* _Exercise directions_:
Report the count of lines containing the word "json" in the entries below, and nothing more.

Dataset entries:
--*--
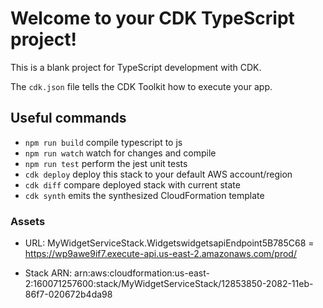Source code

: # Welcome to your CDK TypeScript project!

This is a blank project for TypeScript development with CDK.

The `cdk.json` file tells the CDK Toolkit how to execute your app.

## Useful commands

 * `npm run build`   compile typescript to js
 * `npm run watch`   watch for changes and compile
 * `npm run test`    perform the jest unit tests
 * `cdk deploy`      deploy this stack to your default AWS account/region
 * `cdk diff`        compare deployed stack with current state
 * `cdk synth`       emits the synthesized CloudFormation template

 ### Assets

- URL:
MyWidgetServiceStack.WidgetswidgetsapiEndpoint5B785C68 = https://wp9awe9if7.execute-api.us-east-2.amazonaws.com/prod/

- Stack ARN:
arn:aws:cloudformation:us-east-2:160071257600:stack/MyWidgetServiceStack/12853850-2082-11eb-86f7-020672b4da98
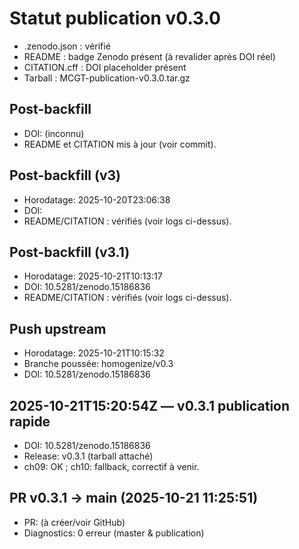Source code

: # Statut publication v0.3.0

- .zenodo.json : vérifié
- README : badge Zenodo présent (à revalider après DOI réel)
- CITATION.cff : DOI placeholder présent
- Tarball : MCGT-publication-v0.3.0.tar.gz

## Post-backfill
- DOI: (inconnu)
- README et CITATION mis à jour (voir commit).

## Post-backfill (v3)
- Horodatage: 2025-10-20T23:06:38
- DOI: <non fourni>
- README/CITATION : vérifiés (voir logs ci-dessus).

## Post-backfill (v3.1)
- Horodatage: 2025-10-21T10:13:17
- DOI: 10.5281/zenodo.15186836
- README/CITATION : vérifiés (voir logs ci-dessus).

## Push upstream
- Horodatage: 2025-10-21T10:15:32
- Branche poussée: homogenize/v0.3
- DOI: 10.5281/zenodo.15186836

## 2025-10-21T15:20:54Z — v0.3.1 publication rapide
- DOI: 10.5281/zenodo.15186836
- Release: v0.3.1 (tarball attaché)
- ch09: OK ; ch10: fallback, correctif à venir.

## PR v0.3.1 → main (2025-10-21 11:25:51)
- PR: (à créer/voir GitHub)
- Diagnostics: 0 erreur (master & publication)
--*--
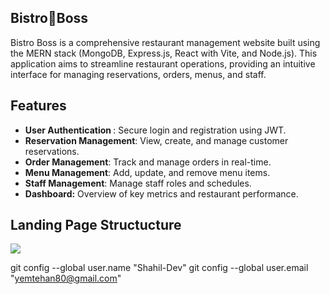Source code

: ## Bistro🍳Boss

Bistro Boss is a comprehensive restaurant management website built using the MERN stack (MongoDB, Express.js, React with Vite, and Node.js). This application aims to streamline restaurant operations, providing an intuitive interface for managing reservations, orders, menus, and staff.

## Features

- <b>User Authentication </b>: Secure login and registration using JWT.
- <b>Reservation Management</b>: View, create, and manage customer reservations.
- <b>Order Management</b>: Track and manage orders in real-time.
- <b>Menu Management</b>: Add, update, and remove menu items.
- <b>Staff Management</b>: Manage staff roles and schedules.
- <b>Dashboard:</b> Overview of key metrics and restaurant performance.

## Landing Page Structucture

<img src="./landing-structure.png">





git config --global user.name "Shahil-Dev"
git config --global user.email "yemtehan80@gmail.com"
--*--
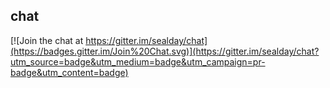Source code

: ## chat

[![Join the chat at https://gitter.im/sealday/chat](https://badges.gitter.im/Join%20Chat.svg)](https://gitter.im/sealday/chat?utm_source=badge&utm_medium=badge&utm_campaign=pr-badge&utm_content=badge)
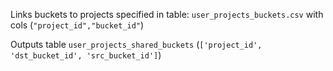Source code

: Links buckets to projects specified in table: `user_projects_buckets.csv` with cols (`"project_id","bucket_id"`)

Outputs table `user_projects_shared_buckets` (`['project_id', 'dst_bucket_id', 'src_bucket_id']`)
--*--
* _Final answer_:
2